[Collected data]
▼▼▼
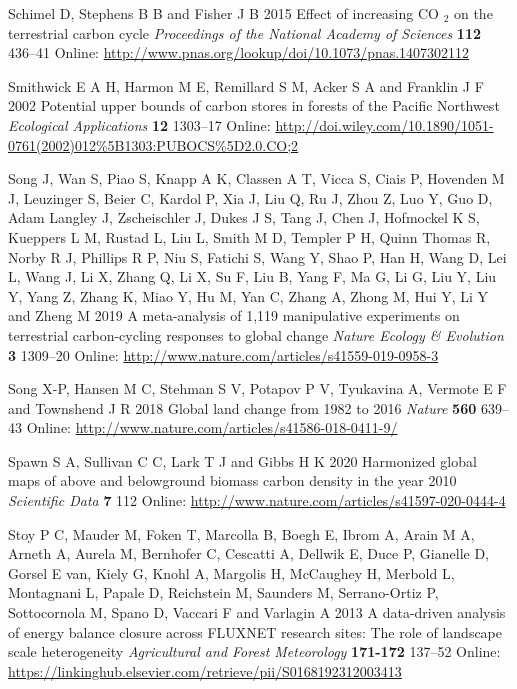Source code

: \documentclass[
]{article}
\newlength{\cslhangindent}
\newenvironment{cslreferences}%
  {\setlength{\parindent}{0pt}%
  \everypar{\setlength{\hangindent}{\cslhangindent}}\ignorespaces}%
  {\par}
\begin{document}
\begin{cslreferences}
\leavevmode\hypertarget{ref-schimel_effect_2015}{}%
Schimel D, Stephens B B and Fisher J B 2015 Effect of increasing CO
\(_{\textrm{2}}\) on the terrestrial carbon cycle \emph{Proceedings of
the National Academy of Sciences} \textbf{112} 436--41 Online:
\url{http://www.pnas.org/lookup/doi/10.1073/pnas.1407302112}

\leavevmode\hypertarget{ref-smithwick_potential_2002}{}%
Smithwick E A H, Harmon M E, Remillard S M, Acker S A and Franklin J F
2002 Potential upper bounds of carbon stores in forests of the Pacific
Northwest \emph{Ecological Applications} \textbf{12} 1303--17 Online:
\url{http://doi.wiley.com/10.1890/1051-0761(2002)012\%5B1303:PUBOCS\%5D2.0.CO;2}

\leavevmode\hypertarget{ref-song_meta-analysis_2019}{}%
Song J, Wan S, Piao S, Knapp A K, Classen A T, Vicca S, Ciais P,
Hovenden M J, Leuzinger S, Beier C, Kardol P, Xia J, Liu Q, Ru J, Zhou
Z, Luo Y, Guo D, Adam Langley J, Zscheischler J, Dukes J S, Tang J, Chen
J, Hofmockel K S, Kueppers L M, Rustad L, Liu L, Smith M D, Templer P H,
Quinn Thomas R, Norby R J, Phillips R P, Niu S, Fatichi S, Wang Y, Shao
P, Han H, Wang D, Lei L, Wang J, Li X, Zhang Q, Li X, Su F, Liu B, Yang
F, Ma G, Li G, Liu Y, Liu Y, Yang Z, Zhang K, Miao Y, Hu M, Yan C, Zhang
A, Zhong M, Hui Y, Li Y and Zheng M 2019 A meta-analysis of 1,119
manipulative experiments on terrestrial carbon-cycling responses to
global change \emph{Nature Ecology \& Evolution} \textbf{3} 1309--20
Online: \url{http://www.nature.com/articles/s41559-019-0958-3}

\leavevmode\hypertarget{ref-song_global_2018}{}%
Song X-P, Hansen M C, Stehman S V, Potapov P V, Tyukavina A, Vermote E F
and Townshend J R 2018 Global land change from 1982 to 2016
\emph{Nature} \textbf{560} 639--43 Online:
\url{http://www.nature.com/articles/s41586-018-0411-9/}

\leavevmode\hypertarget{ref-spawn_harmonized_2020}{}%
Spawn S A, Sullivan C C, Lark T J and Gibbs H K 2020 Harmonized global
maps of above and belowground biomass carbon density in the year 2010
\emph{Scientific Data} \textbf{7} 112 Online:
\url{http://www.nature.com/articles/s41597-020-0444-4}

\leavevmode\hypertarget{ref-stoy_data-driven_2013}{}%
Stoy P C, Mauder M, Foken T, Marcolla B, Boegh E, Ibrom A, Arain M A,
Arneth A, Aurela M, Bernhofer C, Cescatti A, Dellwik E, Duce P, Gianelle
D, Gorsel E van, Kiely G, Knohl A, Margolis H, McCaughey H, Merbold L,
Montagnani L, Papale D, Reichstein M, Saunders M, Serrano-Ortiz P,
Sottocornola M, Spano D, Vaccari F and Varlagin A 2013 A data-driven
analysis of energy balance closure across FLUXNET research sites: The
role of landscape scale heterogeneity \emph{Agricultural and Forest
Meteorology} \textbf{171-172} 137--52 Online:
\url{https://linkinghub.elsevier.com/retrieve/pii/S0168192312003413}


\end{cslreferences}
\end{document}
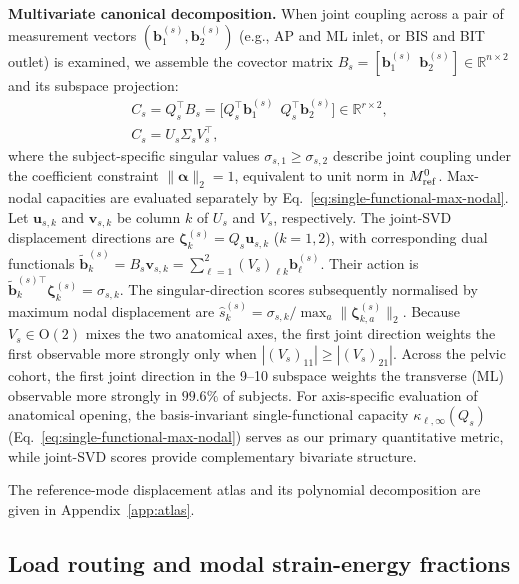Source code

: \documentclass[pdflatex,sn-basic]{sn-jnl}
\begin{document}
\noindent\textbf{Multivariate canonical decomposition.}
When joint coupling across a pair of measurement vectors $(\mathbf b_1^{(s)}, \mathbf b_2^{(s)})$ (e.g., AP and ML inlet, or BIS and BIT outlet) is examined, we assemble the covector matrix $B_s = [\mathbf b_1^{(s)}\ \ \mathbf b_2^{(s)}] \in \mathbb R^{n \times 2}$ and its subspace projection:
\begin{equation}
\begin{gathered}
C_s = Q_s^\top B_s = \big[Q_s^\top\mathbf b_1^{(s)}\ \ Q_s^\top\mathbf b_2^{(s)}\big] \in \mathbb R^{r \times 2}, \\
 C_s = U_s \Sigma_s V_s^\top,
\label{eq:canonical-proj}
\end{gathered}
\end{equation}
where the subject-specific singular values $\sigma_{s,1}\ge\sigma_{s,2}$ describe joint coupling under the coefficient constraint $\|\boldsymbol\alpha\|_2=1$, equivalent to unit norm in $M_{\rm ref}^0$. Max-nodal capacities are evaluated separately by Eq.~\eqref{eq:single-functional-max-nodal}.
Let $\mathbf u_{s,k}$ and $\mathbf v_{s,k}$ be column $k$ of $U_s$ and $V_s$, respectively. The joint-SVD displacement directions are $\boldsymbol\zeta_k^{(s)}=Q_s\mathbf u_{s,k}$ ($k=1,2$), with corresponding dual functionals $\widetilde{\mathbf b}_k^{(s)}=B_s\mathbf v_{s,k}=\sum_{\ell=1}^{2}(V_s)_{\ell k}\mathbf b_\ell^{(s)}$. Their action is $\widetilde{\mathbf b}_k^{(s)\top}\boldsymbol\zeta_k^{(s)}=\sigma_{s,k}$.
The singular-direction scores subsequently normalised by maximum nodal displacement are $\widehat s_k^{(s)}=\sigma_{s,k}/\max_a\|\boldsymbol\zeta_{k,a}^{(s)}\|_2$.
Because $V_s\in\mathrm O(2)$ mixes the two anatomical axes, the first joint direction weights the first observable more strongly only when $|(V_s)_{11}|\ge |(V_s)_{21}|$. Across the pelvic cohort, the first joint direction in the 9--10 subspace weights the transverse (ML) observable more strongly in $99.6\%$ of subjects.
For axis-specific evaluation of anatomical opening, the basis-invariant single-functional capacity $\kappa_{\ell,\infty}(Q_s)$ (Eq.~\eqref{eq:single-functional-max-nodal}) serves as our primary quantitative metric, while joint-SVD scores provide complementary bivariate structure.

The reference-mode displacement atlas and its polynomial decomposition are given in Appendix~\ref{app:atlas}.

\subsection{Load routing and modal strain-energy fractions}
\label{sec:routing-methods}
\end{document}
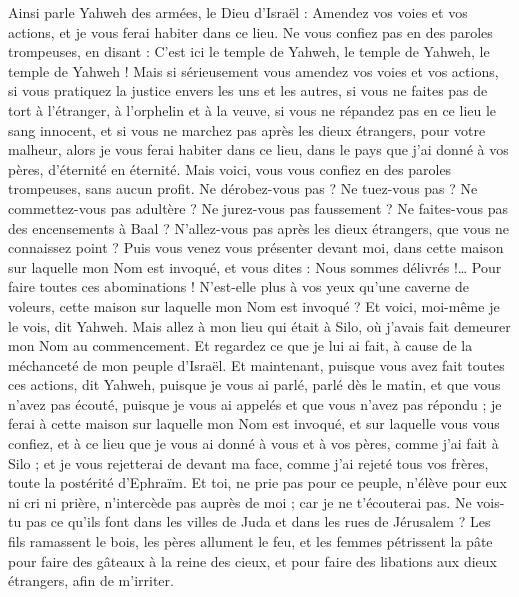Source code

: \begin{multicols}{2}
Ainsi parle Yahweh des armées, le Dieu d'Israël : Amendez vos voies et vos actions, et je vous ferai habiter dans ce lieu.
Ne vous confiez pas en des paroles trompeuses, en disant : C'est ici le temple de Yahweh, le temple de Yahweh, le temple de Yahweh !
Mais si sérieusement vous amendez vos voies et vos actions, si vous pratiquez la justice envers les uns et les autres,
si vous ne faites pas de tort à l'étranger, à l'orphelin et à la veuve, si vous ne répandez pas en ce lieu le sang innocent, et si vous ne marchez pas après les dieux étrangers, pour votre malheur,
alors je vous ferai habiter dans ce lieu, dans le pays que j'ai donné à vos pères, d'éternité en éternité.
Mais voici, vous vous confiez en des paroles trompeuses, sans aucun profit.
Ne dérobez-vous pas ? Ne tuez-vous pas ? Ne commettez-vous pas adultère ? Ne jurez-vous pas faussement ? Ne faites-vous pas des encensements à Baal ? N'allez-vous pas après les dieux étrangers, que vous ne connaissez point ?
Puis vous venez vous présenter devant moi, dans cette maison sur laquelle mon Nom est invoqué, et vous dites : Nous sommes délivrés !… Pour faire toutes ces abominations !
N'est-elle plus à vos yeux qu'une caverne de voleurs, cette maison sur laquelle mon Nom est invoqué ? Et voici, moi-même je le vois, dit Yahweh.
Mais allez à mon lieu qui était à Silo, où j'avais fait demeurer mon Nom au commencement. Et regardez ce que je lui ai fait, à cause de la méchanceté de mon peuple d'Israël.
Et maintenant, puisque vous avez fait toutes ces actions, dit Yahweh, puisque je vous ai parlé, parlé dès le matin, et que vous n'avez pas écouté, puisque je vous ai appelés et que vous n'avez pas répondu ;
je ferai à cette maison sur laquelle mon Nom est invoqué, et sur laquelle vous vous confiez, et à ce lieu que je vous ai donné à vous et à vos pères, comme j'ai fait à Silo ;
et je vous rejetterai de devant ma face, comme j'ai rejeté tous vos frères, toute la postérité d'Ephraïm.
Et toi, ne prie pas pour ce peuple, n'élève pour eux ni cri ni prière, n'intercède pas auprès de moi ; car je ne t'écouterai pas.
Ne vois-tu pas ce qu'ils font dans les villes de Juda et dans les rues de Jérusalem ?
Les fils ramassent le bois, les pères allument le feu, et les femmes pétrissent la pâte pour faire des gâteaux à la reine des cieux, et pour faire des libations aux dieux étrangers, afin de m'irriter.

\end{multicols}
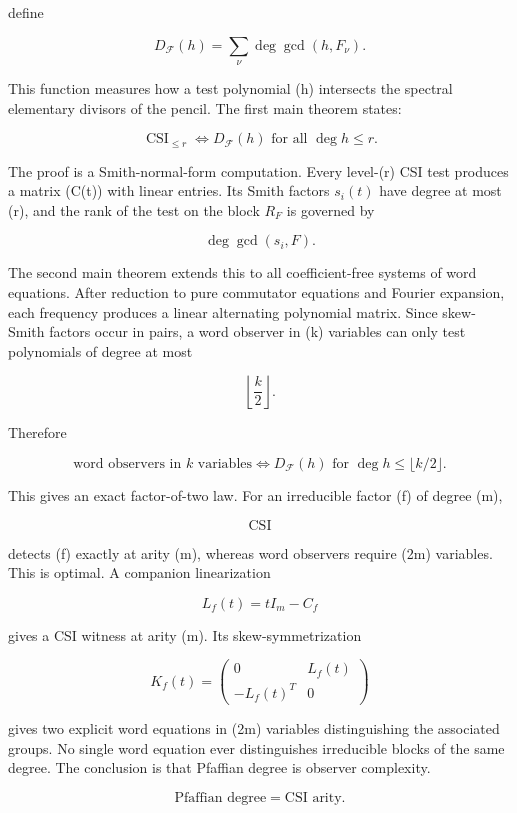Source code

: \documentclass[11pt]{article}
\begin{document}
define

\[
D_{\mathcal F}(h)
=\sum_\nu
\deg\gcd(h,F_\nu).
\]

This function measures how a test polynomial (h) intersects the spectral elementary divisors of the pencil. The first main theorem states:

\[
\boxed{
\operatorname{CSI}_{\le r}
\Longleftrightarrow
D_{\mathcal F}(h)\text{ for all }\deg h\le r.
}
\]

The proof is a Smith-normal-form computation. Every level-(r) CSI test produces a matrix (C(t)) with linear entries. Its Smith factors $s_i(t)$ have degree at most (r), and the rank of the test on the block $R_F$ is governed by

\[
\deg\gcd(s_i,F).
\]

The second main theorem extends this to all coefficient-free systems of word equations. After reduction to pure commutator equations and Fourier expansion, each frequency produces a linear alternating polynomial matrix. Since skew-Smith factors occur in pairs, a word observer in (k) variables can only test polynomials of degree at most

\[
\left\lfloor\frac k2\right\rfloor.
\]

Therefore

\[
\boxed{
\text{word observers in }k\text{ variables}
\Longleftrightarrow
D_{\mathcal F}(h)\text{ for }\deg h\le\lfloor k/2\rfloor.
}
\]

This gives an exact factor-of-two law. For an irreducible factor (f) of degree (m),

\[
\operatorname{CSI}
\]

detects (f) exactly at arity (m), whereas word observers require (2m) variables. This is optimal. A companion linearization

\[
L_f(t)=tI_m-C_f
\]

gives a CSI witness at arity (m). Its skew-symmetrization

\[
K_f(t)=
\begin{pmatrix}
0 & L_f(t)\\
-L_f(t)^T & 0
\end{pmatrix}
\]

gives two explicit word equations in (2m) variables distinguishing the associated groups. No single word equation ever distinguishes irreducible blocks of the same degree. The conclusion is that Pfaffian degree is observer complexity.

\[
\boxed{
\text{Pfaffian degree}=
\text{CSI arity}.
}
\]
\end{document}

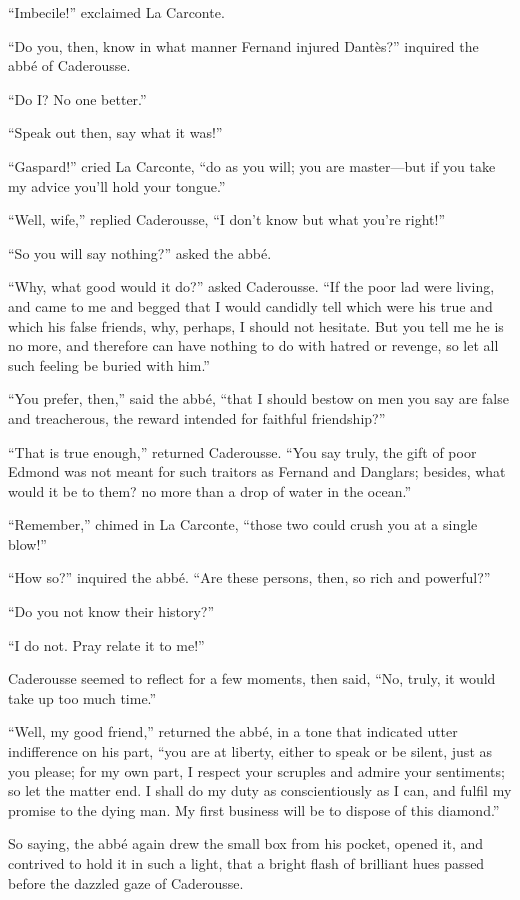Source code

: “Imbecile!” exclaimed La Carconte.

“Do you, then, know in what manner Fernand injured Dantès?” inquired
the abbé of Caderousse.

“Do I? No one better.”

“Speak out then, say what it was!”

“Gaspard!” cried La Carconte, “do as you will; you are master—but if
you take my advice you’ll hold your tongue.”

“Well, wife,” replied Caderousse, “I don’t know but what you’re right!”

“So you will say nothing?” asked the abbé.

“Why, what good would it do?” asked Caderousse. “If the poor lad were
living, and came to me and begged that I would candidly tell which were
his true and which his false friends, why, perhaps, I should not
hesitate. But you tell me he is no more, and therefore can have nothing
to do with hatred or revenge, so let all such feeling be buried with
him.”

“You prefer, then,” said the abbé, “that I should bestow on men you say
are false and treacherous, the reward intended for faithful
friendship?”

“That is true enough,” returned Caderousse. “You say truly, the gift of
poor Edmond was not meant for such traitors as Fernand and Danglars;
besides, what would it be to them? no more than a drop of water in the
ocean.”

“Remember,” chimed in La Carconte, “those two could crush you at a
single blow!”

“How so?” inquired the abbé. “Are these persons, then, so rich and
powerful?”

“Do you not know their history?”

“I do not. Pray relate it to me!”

Caderousse seemed to reflect for a few moments, then said, “No, truly,
it would take up too much time.”

“Well, my good friend,” returned the abbé, in a tone that indicated
utter indifference on his part, “you are at liberty, either to speak or
be silent, just as you please; for my own part, I respect your scruples
and admire your sentiments; so let the matter end. I shall do my duty
as conscientiously as I can, and fulfil my promise to the dying man. My
first business will be to dispose of this diamond.”

So saying, the abbé again drew the small box from his pocket, opened
it, and contrived to hold it in such a light, that a bright flash of
brilliant hues passed before the dazzled gaze of Caderousse.

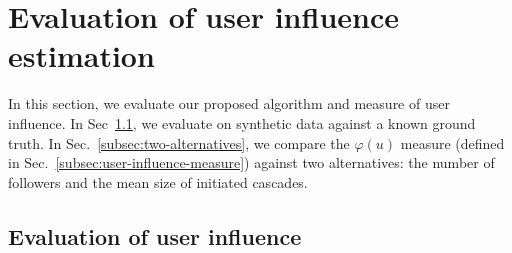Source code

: 
\section{Evaluation of user influence estimation}
\label{sec:evaluation-influence}






In this section, we evaluate our proposed algorithm and measure of user influence.
In Sec~\ref{subsec:ground-truth}, we evaluate on synthetic data against a known ground truth.
In Sec.~\ref{subsec:two-alternatives}, we compare the $\varphi(u)$ measure (defined in Sec.~\ref{subsec:user-influence-measure}) against two alternatives: the number of followers and the mean size of initiated cascades.

\subsection{Evaluation of user influence}
\label{subsec:ground-truth}

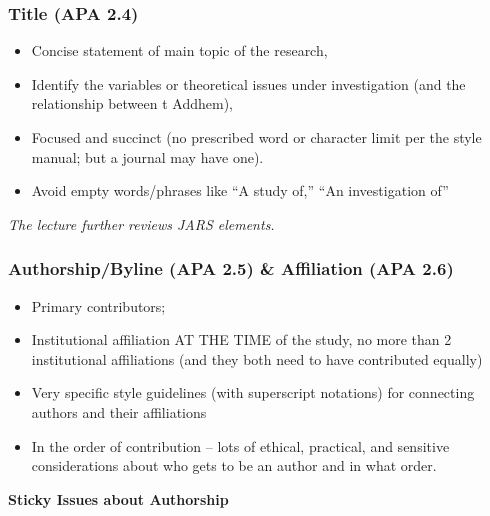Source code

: \documentclass[
  11pt,
]{book}
\providecommand{\tightlist}{%
  \setlength{\itemsep}{0pt}\setlength{\parskip}{0pt}}
\begin{document}
\hypertarget{title-apa-2.4}{%
\subsubsection{Title (APA 2.4)}\label{title-apa-2.4}}

\begin{itemize}
\tightlist
\item
  Concise statement of main topic of the research,
\item
  Identify the variables or theoretical issues under investigation (and the relationship between t Addhem),
\item
  Focused and succinct (no prescribed word or character limit per the style manual; but a journal may have one).
\item
  Avoid empty words/phrases like ``A study of,'' ``An investigation of''
\end{itemize}

\emph{The lecture further reviews JARS elements.}

\hypertarget{authorshipbyline-apa-2.5-affiliation-apa-2.6}{%
\subsubsection{Authorship/Byline (APA 2.5) \& Affiliation (APA 2.6)}\label{authorshipbyline-apa-2.5-affiliation-apa-2.6}}

\begin{itemize}
\tightlist
\item
  Primary contributors;
\item
  Institutional affiliation AT THE TIME of the study, no more than 2 institutional affiliations (and they both need to have contributed equally)
\item
  Very specific style guidelines (with superscript notations) for connecting authors and their affiliations
\item
  In the order of contribution -- lots of ethical, practical, and sensitive considerations about who gets to be an author and in what order.
\end{itemize}

\textbf{Sticky Issues about Authorship}
\end{document}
▲▲▲
| WORK ITEM |
Please give an exact copy of the entries above, from the line with "so rich and" down to the line with "and admire your", inclusive, and nothing else.

| RESULT BELOW |
“How so?” inquired the abbé. “Are these persons, then, so rich and
powerful?”

“Do you not know their history?”

“I do not. Pray relate it to me!”

Caderousse seemed to reflect for a few moments, then said, “No, truly,
it would take up too much time.”

“Well, my good friend,” returned the abbé, in a tone that indicated
utter indifference on his part, “you are at liberty, either to speak or
be silent, just as you please; for my own part, I respect your scruples
and admire your sentiments; so let the matter end. I shall do my duty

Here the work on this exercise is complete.